A 16 de janeiro, a publicação britânica Nature, uma das mais prestigiadas revistas científicas do mundo, avançava a notícia de que a atual onda de covid na China provavelmente teria atingido o seu pico nos últimos dias de dezembro e já estaria em remissão.

Embora o artigo aponte a inadequação dos dados divulgados pelas autoridades chinesas e informe que o estudo da Universidade de Southampton que chegou a essa conclusão ainda não foi submetido à revisão por pares, é muito significativo que a Nature tenha decidido sair da campanha de presságios catastrofistas em que a maior parte da comunicação social ocidental se lançaram após o anúncio, no início de dezembro, do fim da política de “covid zero”.

Campanhas propagandísticas contra o regime de Pequim usando o covid como desculpa não são novidade.
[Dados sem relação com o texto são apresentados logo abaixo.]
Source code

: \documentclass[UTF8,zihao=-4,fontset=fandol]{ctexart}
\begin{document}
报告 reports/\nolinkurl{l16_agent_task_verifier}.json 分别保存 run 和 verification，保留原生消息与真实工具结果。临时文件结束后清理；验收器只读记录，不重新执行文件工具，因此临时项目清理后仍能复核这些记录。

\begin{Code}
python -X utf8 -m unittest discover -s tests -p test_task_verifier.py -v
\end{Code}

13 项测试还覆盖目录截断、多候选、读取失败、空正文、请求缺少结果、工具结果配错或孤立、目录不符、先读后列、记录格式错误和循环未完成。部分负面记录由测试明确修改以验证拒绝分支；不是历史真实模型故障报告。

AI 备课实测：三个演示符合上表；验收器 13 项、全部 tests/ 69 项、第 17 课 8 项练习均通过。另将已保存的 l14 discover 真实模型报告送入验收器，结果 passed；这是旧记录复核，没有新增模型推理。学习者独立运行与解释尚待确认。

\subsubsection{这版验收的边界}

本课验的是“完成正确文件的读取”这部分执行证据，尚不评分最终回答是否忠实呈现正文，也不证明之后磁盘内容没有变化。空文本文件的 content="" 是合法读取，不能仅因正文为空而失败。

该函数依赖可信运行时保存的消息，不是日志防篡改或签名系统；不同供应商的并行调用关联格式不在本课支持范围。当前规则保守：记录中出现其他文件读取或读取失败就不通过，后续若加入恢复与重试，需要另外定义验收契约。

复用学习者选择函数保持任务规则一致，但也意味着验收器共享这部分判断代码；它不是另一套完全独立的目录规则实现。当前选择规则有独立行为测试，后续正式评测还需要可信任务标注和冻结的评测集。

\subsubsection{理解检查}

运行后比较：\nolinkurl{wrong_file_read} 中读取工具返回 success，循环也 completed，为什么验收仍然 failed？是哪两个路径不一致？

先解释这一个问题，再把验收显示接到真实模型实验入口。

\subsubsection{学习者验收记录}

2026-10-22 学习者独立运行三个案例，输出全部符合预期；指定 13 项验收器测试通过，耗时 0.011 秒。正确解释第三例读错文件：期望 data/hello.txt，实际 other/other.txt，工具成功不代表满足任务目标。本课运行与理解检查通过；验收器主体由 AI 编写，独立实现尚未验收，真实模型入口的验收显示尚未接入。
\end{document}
Desde o início da pandemia, quando se falava do “vírus chinês” e se insinuava a sua origem num laboratório secreto na cidade de Wuhan, os meios de propaganda do imperialismo ocidental tentaram aproveitá-lo na sua guerra contra o governo chinês, como mais uma arma na luta pela hegemonia mundial.

Por isso, é importante não se deixar condicionar por esta manipulação da informação e evitar tirar conclusões precipitadas, e em grande parte equivocadas, desse excesso de propaganda ocidental, como aconteceu com alguns grupos que se dizem marxistas.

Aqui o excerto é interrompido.